Regarding your post "Questions In The Aftermath of the Bank Rescue" and how this massive bailout will affect the dollar and US credit worthiness, I thought this chart would come in handy. Please notice how the dollar doubled (!) in a mere four years as banks were deregulated, allowed to own positions in real estate and allowed access to funds from the FED and how the dollar retraced the whole upward move in about the same time, effectively halving its value.

What both troubles and perplexes me is that except for a surge in the last couple of months, this time the dollar had already been steadily losing value over the last six years, so how low could/would/should it go? Honestly I'm at a loss here and still don't understand that it hasn't tanked already.

Incidentally, as a historical note (disclosure: no political position) it was George Bush Sr. who created the Resolution Trust Corporation in 1989, basically putting the slide in the dollar to a halt. W's brothers Neil and Jeb were involved with the S&L scandal, playing different roles. Neil settled out of court and his bank and Jeb were bailed out.

Two George (W) Bush's, two wars in Iraq, two wars in Afghanistan (on different sides) and two massive financial bailouts. Not to mention the Berlin Wall falling under Bush Sr.'s watch vs. Russia "invading" Georgia under Jr's watch. Reality surpasses fiction. (Speaking of coincidences, I was a exchange student in the US during both Bush's administrations,).

Further commentary or elaboration on the topic of your post would be greatly appreciated.

Best trading,


Mark said...

The dollar and the creditworthiness of the U.S. are interesting questions in the aftermath of the Bank Rescue. The extra 100's of billions of dollars are not going to come from the American taxpayer or from selling more bonds (who will buy them?) so following the precedent of similar "impossible" situations I agree that it's likely to be printed - leading to higher inflation and a lower dollar. All Americans would then pay the price through the loss of value of their earnings and savings.

Club STC said...

Hi Brett

In solving the 'immediate problems' the FED is is creating insoluble(?) for the near future.

Since mid-August 2006, the US M3 has grown from 9% to 17% in March 2008. In August 2008, it was estimated at 14&.

All this without taking into consideration the billions to be spend on Freddie and Fannie, AIG and the latest efforts 'to save the US & world economy'.
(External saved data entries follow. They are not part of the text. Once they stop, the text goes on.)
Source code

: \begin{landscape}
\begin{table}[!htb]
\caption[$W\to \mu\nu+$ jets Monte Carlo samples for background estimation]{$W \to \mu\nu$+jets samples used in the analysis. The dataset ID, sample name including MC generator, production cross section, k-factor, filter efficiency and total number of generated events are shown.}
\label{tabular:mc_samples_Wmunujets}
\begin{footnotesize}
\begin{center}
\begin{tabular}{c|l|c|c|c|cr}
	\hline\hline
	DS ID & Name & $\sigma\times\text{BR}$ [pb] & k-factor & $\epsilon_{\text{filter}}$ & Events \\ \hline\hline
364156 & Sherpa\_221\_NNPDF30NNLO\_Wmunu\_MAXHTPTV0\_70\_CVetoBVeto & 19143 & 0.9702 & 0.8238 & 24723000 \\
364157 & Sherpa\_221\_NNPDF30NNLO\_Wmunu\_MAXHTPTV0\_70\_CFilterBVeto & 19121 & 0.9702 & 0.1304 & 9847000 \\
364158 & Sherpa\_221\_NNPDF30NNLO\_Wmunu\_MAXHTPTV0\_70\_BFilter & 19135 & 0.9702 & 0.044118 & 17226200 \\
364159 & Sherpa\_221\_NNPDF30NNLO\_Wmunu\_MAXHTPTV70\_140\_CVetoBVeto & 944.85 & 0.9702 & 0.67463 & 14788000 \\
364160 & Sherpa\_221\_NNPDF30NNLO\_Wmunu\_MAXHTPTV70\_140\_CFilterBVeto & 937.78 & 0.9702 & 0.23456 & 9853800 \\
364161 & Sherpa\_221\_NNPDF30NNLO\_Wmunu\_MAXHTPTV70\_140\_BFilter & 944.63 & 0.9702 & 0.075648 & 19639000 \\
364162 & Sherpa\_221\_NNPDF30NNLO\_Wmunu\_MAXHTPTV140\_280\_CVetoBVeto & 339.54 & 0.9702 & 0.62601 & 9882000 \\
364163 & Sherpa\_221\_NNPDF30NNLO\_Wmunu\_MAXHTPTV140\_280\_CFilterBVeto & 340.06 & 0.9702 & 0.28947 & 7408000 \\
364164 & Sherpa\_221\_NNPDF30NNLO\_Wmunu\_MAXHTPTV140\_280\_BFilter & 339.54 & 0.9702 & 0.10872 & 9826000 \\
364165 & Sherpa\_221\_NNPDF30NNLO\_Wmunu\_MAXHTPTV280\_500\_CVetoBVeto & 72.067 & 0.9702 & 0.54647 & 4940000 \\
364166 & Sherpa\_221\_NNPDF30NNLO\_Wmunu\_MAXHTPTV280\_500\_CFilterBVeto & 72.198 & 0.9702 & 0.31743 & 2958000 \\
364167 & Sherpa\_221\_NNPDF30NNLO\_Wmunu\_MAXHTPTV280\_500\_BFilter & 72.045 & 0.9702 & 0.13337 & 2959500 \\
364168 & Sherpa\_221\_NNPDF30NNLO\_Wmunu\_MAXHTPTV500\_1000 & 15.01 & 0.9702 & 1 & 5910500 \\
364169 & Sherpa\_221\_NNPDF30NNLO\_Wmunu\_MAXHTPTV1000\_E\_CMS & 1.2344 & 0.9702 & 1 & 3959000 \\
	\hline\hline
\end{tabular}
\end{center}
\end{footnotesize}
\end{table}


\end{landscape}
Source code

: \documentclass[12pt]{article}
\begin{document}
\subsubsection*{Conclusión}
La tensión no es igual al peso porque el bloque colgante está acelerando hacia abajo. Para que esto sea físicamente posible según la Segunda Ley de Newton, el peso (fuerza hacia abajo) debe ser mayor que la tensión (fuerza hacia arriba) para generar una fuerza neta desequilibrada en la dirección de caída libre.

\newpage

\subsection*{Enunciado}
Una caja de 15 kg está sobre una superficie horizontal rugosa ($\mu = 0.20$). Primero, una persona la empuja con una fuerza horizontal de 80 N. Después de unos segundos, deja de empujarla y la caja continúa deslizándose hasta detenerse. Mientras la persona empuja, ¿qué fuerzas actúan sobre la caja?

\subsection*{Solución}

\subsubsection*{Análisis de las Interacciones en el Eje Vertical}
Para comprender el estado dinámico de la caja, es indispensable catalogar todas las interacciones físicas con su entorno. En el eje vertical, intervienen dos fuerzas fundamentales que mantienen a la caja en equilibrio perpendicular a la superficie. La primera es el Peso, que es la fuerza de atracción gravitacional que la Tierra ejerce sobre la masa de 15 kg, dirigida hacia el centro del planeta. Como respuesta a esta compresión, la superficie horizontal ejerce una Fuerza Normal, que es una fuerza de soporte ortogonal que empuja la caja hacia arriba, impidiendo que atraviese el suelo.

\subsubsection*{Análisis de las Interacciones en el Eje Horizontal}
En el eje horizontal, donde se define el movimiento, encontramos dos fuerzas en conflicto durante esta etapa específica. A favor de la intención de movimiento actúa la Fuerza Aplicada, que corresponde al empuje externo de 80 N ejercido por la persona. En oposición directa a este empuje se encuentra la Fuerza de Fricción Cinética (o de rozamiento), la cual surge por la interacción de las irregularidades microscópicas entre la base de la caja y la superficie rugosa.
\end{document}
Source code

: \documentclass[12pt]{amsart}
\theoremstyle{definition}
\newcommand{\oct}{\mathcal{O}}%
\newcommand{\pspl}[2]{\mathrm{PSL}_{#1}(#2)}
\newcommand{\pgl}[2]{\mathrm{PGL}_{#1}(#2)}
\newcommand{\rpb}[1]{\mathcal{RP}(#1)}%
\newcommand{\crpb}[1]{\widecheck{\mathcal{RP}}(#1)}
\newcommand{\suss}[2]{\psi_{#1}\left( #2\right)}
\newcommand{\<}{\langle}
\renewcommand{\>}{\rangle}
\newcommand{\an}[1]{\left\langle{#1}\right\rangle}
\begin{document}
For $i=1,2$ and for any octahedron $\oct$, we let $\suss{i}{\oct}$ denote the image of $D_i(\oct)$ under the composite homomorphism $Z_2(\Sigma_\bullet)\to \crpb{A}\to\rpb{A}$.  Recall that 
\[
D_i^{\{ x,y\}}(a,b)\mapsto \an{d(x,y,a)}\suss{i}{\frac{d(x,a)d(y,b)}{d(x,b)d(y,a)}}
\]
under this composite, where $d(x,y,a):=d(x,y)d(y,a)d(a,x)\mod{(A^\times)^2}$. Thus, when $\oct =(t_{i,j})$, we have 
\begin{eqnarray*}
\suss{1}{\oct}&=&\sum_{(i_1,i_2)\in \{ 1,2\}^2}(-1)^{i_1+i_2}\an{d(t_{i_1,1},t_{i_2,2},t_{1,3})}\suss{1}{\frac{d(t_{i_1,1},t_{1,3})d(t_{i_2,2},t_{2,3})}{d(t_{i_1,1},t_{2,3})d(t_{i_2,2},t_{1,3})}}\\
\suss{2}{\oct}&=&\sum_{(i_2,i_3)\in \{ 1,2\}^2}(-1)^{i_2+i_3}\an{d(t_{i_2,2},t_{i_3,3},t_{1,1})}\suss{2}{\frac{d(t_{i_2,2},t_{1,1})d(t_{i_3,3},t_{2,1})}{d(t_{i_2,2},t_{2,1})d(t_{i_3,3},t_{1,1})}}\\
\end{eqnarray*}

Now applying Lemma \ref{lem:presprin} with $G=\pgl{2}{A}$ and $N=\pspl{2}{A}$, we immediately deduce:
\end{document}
It takes about 18 months for the M3 excess to be reflected in the CPI figures.

Right on cue, the June figures were the greatest increase in 26 years, the July numbers higher than expected and the August numbers in line with expectations. If you look at a chart of the CPI (headline and core), you'll see a steady uptrend.

Next year, with the elections out of the way, we can expect the CPI to rise exponentially as the effects of the earlier M3 increases are reflected in the inflation numbers.

What will the FED do then? Unless it wants wheelbarrows of money in the streets, it WILL raise rates at a time when the US economy is fragile.

The first quarter of next year, the US$ to resume its downtrend, and the bear market in stocks to begin with a vengeance. That's my call.

Unfortunately the excesses of US the FED will affect the rest of the world. So we are all in for a tough time over the next two to four years.

Keith Shepard said...

Wither the US taxpayer: a 1 trillion dollar war and a 1 trillion dollar bailout of the rich.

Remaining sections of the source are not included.